Un coltivatore diretto (allevatore) residente nel Comune di xxx, esercita l'attività a titolo principale ed è proprietario dei seguenti immobili siti all'interno dell'abitato in zona "B":
1. Abitazione principale al 1° piano;
2. 2° casa al piano terra;
3. Fabbricato non ultimato con annessa area edificabile;
4. Garage e ricovero di mezzi agricoli;
5. Area edificabile di circa 3500 mq. coltivata;
6. Fabbricato fatiscente su circa 300 mq. di area edificabile;
7. Area edificabile adibita in parte e saltuariamente a coltivazione ortofrutticola per uso familiare;
8. Area edificabile di circa mq. 3500.
Attualmente non risulta dichiarato dal proprietario alcuno degli immobili sù menzionati e pertanto il soggetto in argomento non ha mai versato a titolo di I.C.I. alcun importo.

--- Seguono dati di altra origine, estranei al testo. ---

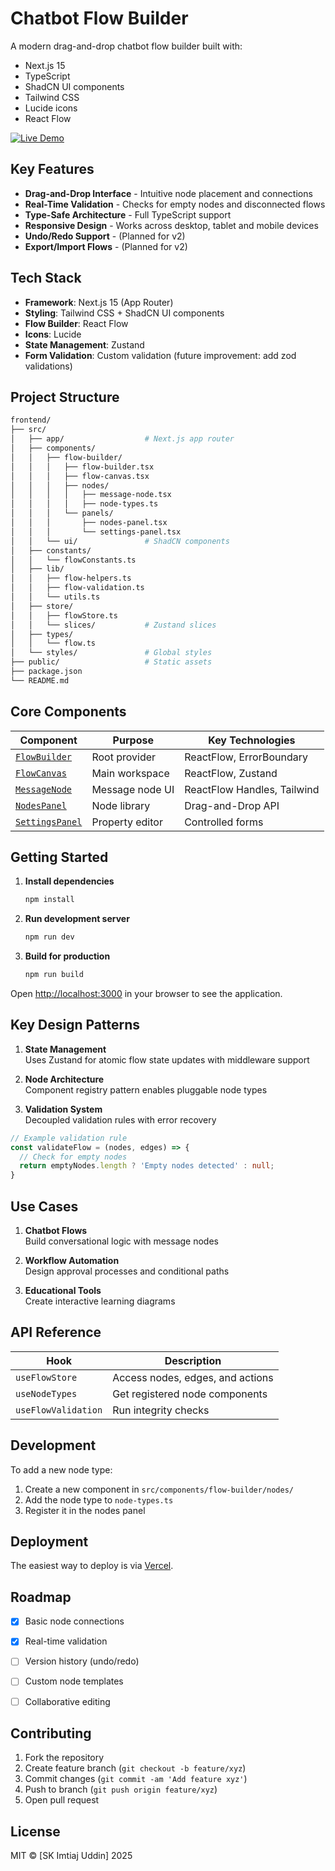 # Chatbot Flow Builder

A modern drag-and-drop chatbot flow builder built with:
- Next.js 15
- TypeScript
- ShadCN UI components
- Tailwind CSS
- Lucide icons
- React Flow

[![Live Demo](https://img.shields.io/badge/demo-live-brightgreen)](https://flow-craft-dun.vercel.app/)


## Key Features

- **Drag-and-Drop Interface** - Intuitive node placement and connections
- **Real-Time Validation** - Checks for empty nodes and disconnected flows
- **Type-Safe Architecture** - Full TypeScript support
- **Responsive Design** - Works across desktop, tablet and mobile devices
- **Undo/Redo Support** - (Planned for v2)
- **Export/Import Flows** - (Planned for v2)


## Tech Stack

- **Framework**: Next.js 15 (App Router)
- **Styling**: Tailwind CSS + ShadCN UI components
- **Flow Builder**: React Flow
- **Icons**: Lucide
- **State Management**: Zustand
- **Form Validation**: Custom validation (future improvement: add zod validations)

## Project Structure

```bash
frontend/
├── src/
│   ├── app/                  # Next.js app router
│   ├── components/
│   │   ├── flow-builder/
│   │   │   ├── flow-builder.tsx
│   │   │   ├── flow-canvas.tsx
│   │   │   ├── nodes/
│   │   │   │   ├── message-node.tsx
│   │   │   │   ├── node-types.ts
│   │   │   └── panels/
│   │   │       ├── nodes-panel.tsx
│   │   │       └── settings-panel.tsx
│   │   └── ui/               # ShadCN components
│   ├── constants/
│   │   └── flowConstants.ts
│   ├── lib/
│   │   ├── flow-helpers.ts
│   │   ├── flow-validation.ts
│   │   └── utils.ts
│   ├── store/
│   │   ├── flowStore.ts
│   │   └── slices/           # Zustand slices
│   ├── types/
│   │   └── flow.ts
│   └── styles/               # Global styles
├── public/                   # Static assets
├── package.json
└── README.md
```

## Core Components

| Component | Purpose | Key Technologies |
|-----------|---------|------------------|
| [`FlowBuilder`](src/components/flow-builder/flow-builder.tsx) | Root provider | ReactFlow, ErrorBoundary |
| [`FlowCanvas`](src/components/flow-builder/flow-canvas.tsx) | Main workspace | ReactFlow, Zustand |
| [`MessageNode`](src/components/flow-builder/nodes/message-node.tsx) | Message node UI | ReactFlow Handles, Tailwind |
| [`NodesPanel`](src/components/flow-builder/panels/nodes-panel.tsx) | Node library | Drag-and-Drop API |
| [`SettingsPanel`](src/components/flow-builder/panels/settings-panel.tsx) | Property editor | Controlled forms |


## Getting Started

1. **Install dependencies**
   ```bash
   npm install
   ```

2. **Run development server**
   ```bash
   npm run dev
   ```

3. **Build for production**
   ```bash
   npm run build
   ```

Open [http://localhost:3000](http://localhost:3000) in your browser to see the application.


## Key Design Patterns

1. **State Management**  
   Uses Zustand for atomic flow state updates with middleware support

2. **Node Architecture**  
   Component registry pattern enables pluggable node types

3. **Validation System**  
   Decoupled validation rules with error recovery

```typescript
// Example validation rule
const validateFlow = (nodes, edges) => {
  // Check for empty nodes
  return emptyNodes.length ? 'Empty nodes detected' : null;
}
```

## Use Cases

1. **Chatbot Flows**  
   Build conversational logic with message nodes

2. **Workflow Automation**  
   Design approval processes and conditional paths

3. **Educational Tools**  
   Create interactive learning diagrams


## API Reference

| Hook | Description |
|------|-------------|
| `useFlowStore` | Access nodes, edges, and actions |
| `useNodeTypes` | Get registered node components |
| `useFlowValidation` | Run integrity checks |


## Development

To add a new node type:
1. Create a new component in `src/components/flow-builder/nodes/`
2. Add the node type to `node-types.ts`
3. Register it in the nodes panel


## Deployment

The easiest way to deploy is via [Vercel](https://vercel.com/new?utm_medium=default-template&filter=next.js&utm_source=create-next-app&utm_campaign=create-next-app-readme).


## Roadmap

- [x] Basic node connections
- [x] Real-time validation
- [ ] Version history (undo/redo)
- [ ] Custom node templates
- [ ] Collaborative editing


## Contributing

1. Fork the repository
2. Create feature branch (`git checkout -b feature/xyz`)
3. Commit changes (`git commit -am 'Add feature xyz'`)
4. Push to branch (`git push origin feature/xyz`)
5. Open pull request


## License

MIT © [SK Imtiaj Uddin] 2025
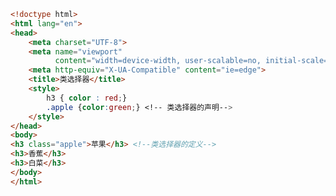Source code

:
<BlogInfo id="248" title="4.类选择器" author="白日梦想猿" pv=0 read_times=0 pre_cost_time=0分24秒 category="css学习" tag_list="['css学习']" create_time="2020.07.16 17:11:22" update_time="2020.07.16 17:33:53" />

```html
<!doctype html>
<html lang="en">
<head>
    <meta charset="UTF-8">
    <meta name="viewport"
          content="width=device-width, user-scalable=no, initial-scale=1.0, maximum-scale=1.0, minimum-scale=1.0">
    <meta http-equiv="X-UA-Compatible" content="ie=edge">
    <title>类选择器</title>
    <style>
        h3 { color : red;}
        .apple {color:green;} <!-- 类选择器的声明-->
    </style>
</head>
<body>
<h3 class="apple">苹果</h3> <!--类选择器的定义-->
<h3>香蕉</h3>
<h3>白菜</h3>
</body>
</html>
```
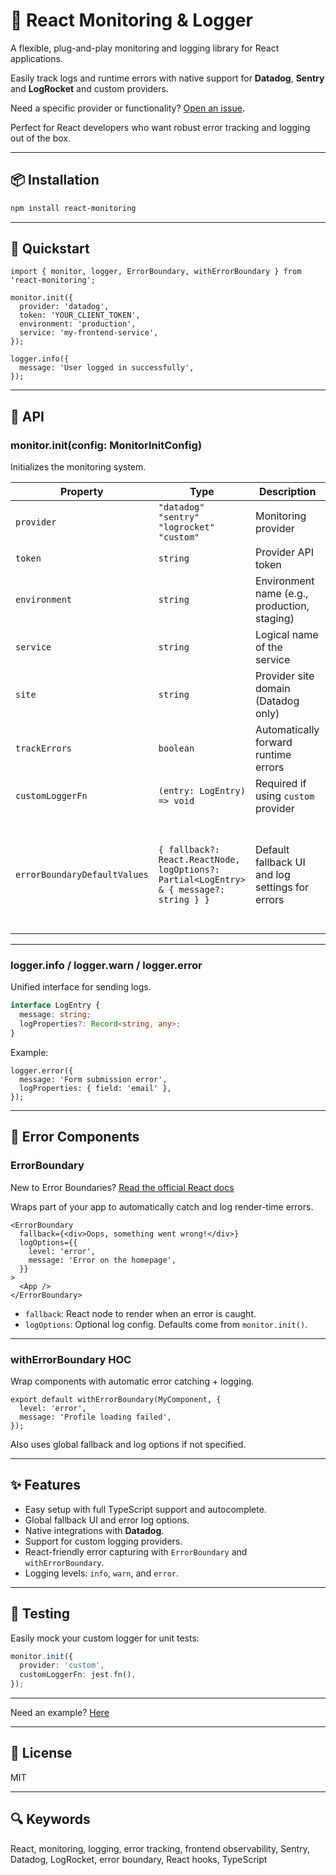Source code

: 
# 🧩 React Monitoring & Logger

A flexible, plug-and-play monitoring and logging library for React applications.

Easily track logs and runtime errors with native support for **Datadog**, **Sentry** and **LogRocket** and custom providers.  
 
Need a specific provider or functionality? [Open an issue](https://github.com/good-repository/react-monitoring/issues).

Perfect for React developers who want robust error tracking and logging out of the box.

---

## 📦 Installation

```bash
npm install react-monitoring
```

---

## 🚀 Quickstart

```tsx
import { monitor, logger, ErrorBoundary, withErrorBoundary } from 'react-monitoring';

monitor.init({
  provider: 'datadog',
  token: 'YOUR_CLIENT_TOKEN',
  environment: 'production',
  service: 'my-frontend-service',
});

logger.info({
  message: 'User logged in successfully',
});
```

---

## 🔧 API

### monitor.init(config: MonitorInitConfig)

Initializes the monitoring system.

| Property                  | Type                              | Description                                         | Required                         | Default                        |
|---------------------------|-----------------------------------|-----------------------------------------------------|----------------------------------|--------------------------------|
| `provider`                | `"datadog"` <br> `"sentry"` <br>  `"logrocket"` <br>   `"custom"`       | Monitoring provider                                 | ✅ Yes                            | —                              |
| `token`                   | `string`                          | Provider API token                                  | ✅ Yes                            | —                              |
| `environment`             | `string`                          | Environment name (e.g., production, staging)        | 🔶 Recommended                    | `"production"`                 |
| `service`                 | `string`                          | Logical name of the service                         | 🔶 Recommended                    | `"frontend"`                   |
| `site`                    | `string`                          | Provider site domain (Datadog only)                 | 🔶 Recommended (Datadog only)     | Based on provider              |
| `trackErrors`             | `boolean`                         | Automatically forward runtime errors                | ❌ Optional                       | `false`                        |
| `customLoggerFn`          | `(entry: LogEntry) => void`       | Required if using `custom` provider                 | ✅ Yes (for `custom`)             | —                              |
| `errorBoundaryDefaultValues` | `{ fallback?: React.ReactNode, logOptions?: Partial<LogEntry> & { message?: string } }` | Default fallback UI and log settings for errors | ❌ Optional                       | `<div>Something went wrong.</div>`,<br> `{ level: "error", message: "An error occurred in the application", logProperties: {}, }` |

---

### logger.info / logger.warn / logger.error

Unified interface for sending logs.

```ts
interface LogEntry {
  message: string;
  logProperties?: Record<string, any>;
}
```

Example:

```tsx
logger.error({
  message: 'Form submission error',
  logProperties: { field: 'email' },
});
```

---

## 🧱 Error Components

### ErrorBoundary

New to Error Boundaries? [Read the official React docs](https://reactjs.org/docs/error-boundaries.html)

Wraps part of your app to automatically catch and log render-time errors.

```tsx
<ErrorBoundary
  fallback={<div>Oops, something went wrong!</div>}
  logOptions={{
    level: 'error',
    message: 'Error on the homepage',
  }}
>
  <App />
</ErrorBoundary>
```

- `fallback`: React node to render when an error is caught.
- `logOptions`: Optional log config. Defaults come from `monitor.init()`.

---

### withErrorBoundary HOC

Wrap components with automatic error catching + logging.

```tsx
export default withErrorBoundary(MyComponent, {
  level: 'error',
  message: 'Profile loading failed',
});
```

Also uses global fallback and log options if not specified.

---

## ✨ Features

- Easy setup with full TypeScript support and autocomplete.
- Global fallback UI and error log options.
- Native integrations with **Datadog**.
- Support for custom logging providers.
- React-friendly error capturing with `ErrorBoundary` and `withErrorBoundary`.
- Logging levels: `info`, `warn`, and `error`.

---

## 🧪 Testing

Easily mock your custom logger for unit tests:

```ts
monitor.init({
  provider: 'custom',
  customLoggerFn: jest.fn(),
});
```

---

Need an example? [Here](https://github.com/good-repository/poc-react-monitoring)

---

## 📄 License

MIT

---

## 🔍 Keywords

React, monitoring, logging, error tracking, frontend observability, Sentry, Datadog, LogRocket, error boundary, React hooks, TypeScript
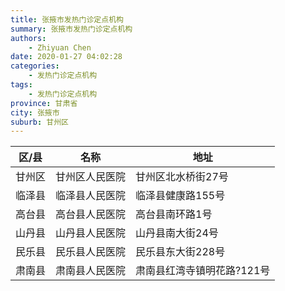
 ```yaml
---
title: 张掖市发热门诊定点机构
summary: 张掖市发热门诊定点机构
authors: 
    - Zhiyuan Chen
date: 2020-01-27 04:02:28
categories: 
    - 发热门诊定点机构
tags: 
    - 发热门诊定点机构
province: 甘肃省
city: 张掖市
suburb: 甘州区
---
```


|  区/县  |  名称  |  地址  |
|------|-------|------|
|  甘州区  |  甘州区人民医院  |  甘州区北水桥街27号  
|  临泽县  |  临泽县人民医院  |  临泽县健康路155号  
|  高台县  |  高台县人民医院  |  高台县南环路1号  
|  山丹县  |  山丹县人民医院  |  山丹县南大街24号  
|  民乐县  |  民乐县人民医院  |  民乐县东大街228号  
|  肃南县  |  肃南县人民医院  |  肃南县红湾寺镇明花路?121号  

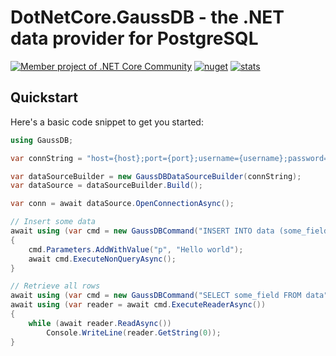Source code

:# DotNetCore.GaussDB - the .NET data provider for PostgreSQL
[![Member project of .NET Core Community](https://img.shields.io/badge/member%20project%20of-NCC-9e20c9.svg)](https://github.com/dotnetcore) 
[![nuget](https://img.shields.io/nuget/v/DotNetCore.GaussDB.svg?style=flat-square)](https://www.nuget.org/packages/DotNetCore.GaussDB) 
[![stats](https://img.shields.io/nuget/dt/DotNetCore.GaussDB.svg?style=flat-square)](https://www.nuget.org/stats/packages/DotNetCore.GaussDB?groupby=Version) 

## Quickstart

Here's a basic code snippet to get you started:

```csharp
using GaussDB;

var connString = "host={host};port={port};username={username};password={password};database={database}";

var dataSourceBuilder = new GaussDBDataSourceBuilder(connString);
var dataSource = dataSourceBuilder.Build();

var conn = await dataSource.OpenConnectionAsync();

// Insert some data
await using (var cmd = new GaussDBCommand("INSERT INTO data (some_field) VALUES (@p)", conn))
{
    cmd.Parameters.AddWithValue("p", "Hello world");
    await cmd.ExecuteNonQueryAsync();
}

// Retrieve all rows
await using (var cmd = new GaussDBCommand("SELECT some_field FROM data", conn))
await using (var reader = await cmd.ExecuteReaderAsync())
{
    while (await reader.ReadAsync())
        Console.WriteLine(reader.GetString(0));
}
```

Si precisa che il cittadino sostiene di utilizzare come ricovero di mezzi agricoli diversi degli immobili suindicati pur possedendo in zona agricola altri fabbricati ed aree utilizzabili per lo stesso scopo.
Alla luce di quanto sopra si chiede di sapere quali immobili è possibile assoggettare a tassazione.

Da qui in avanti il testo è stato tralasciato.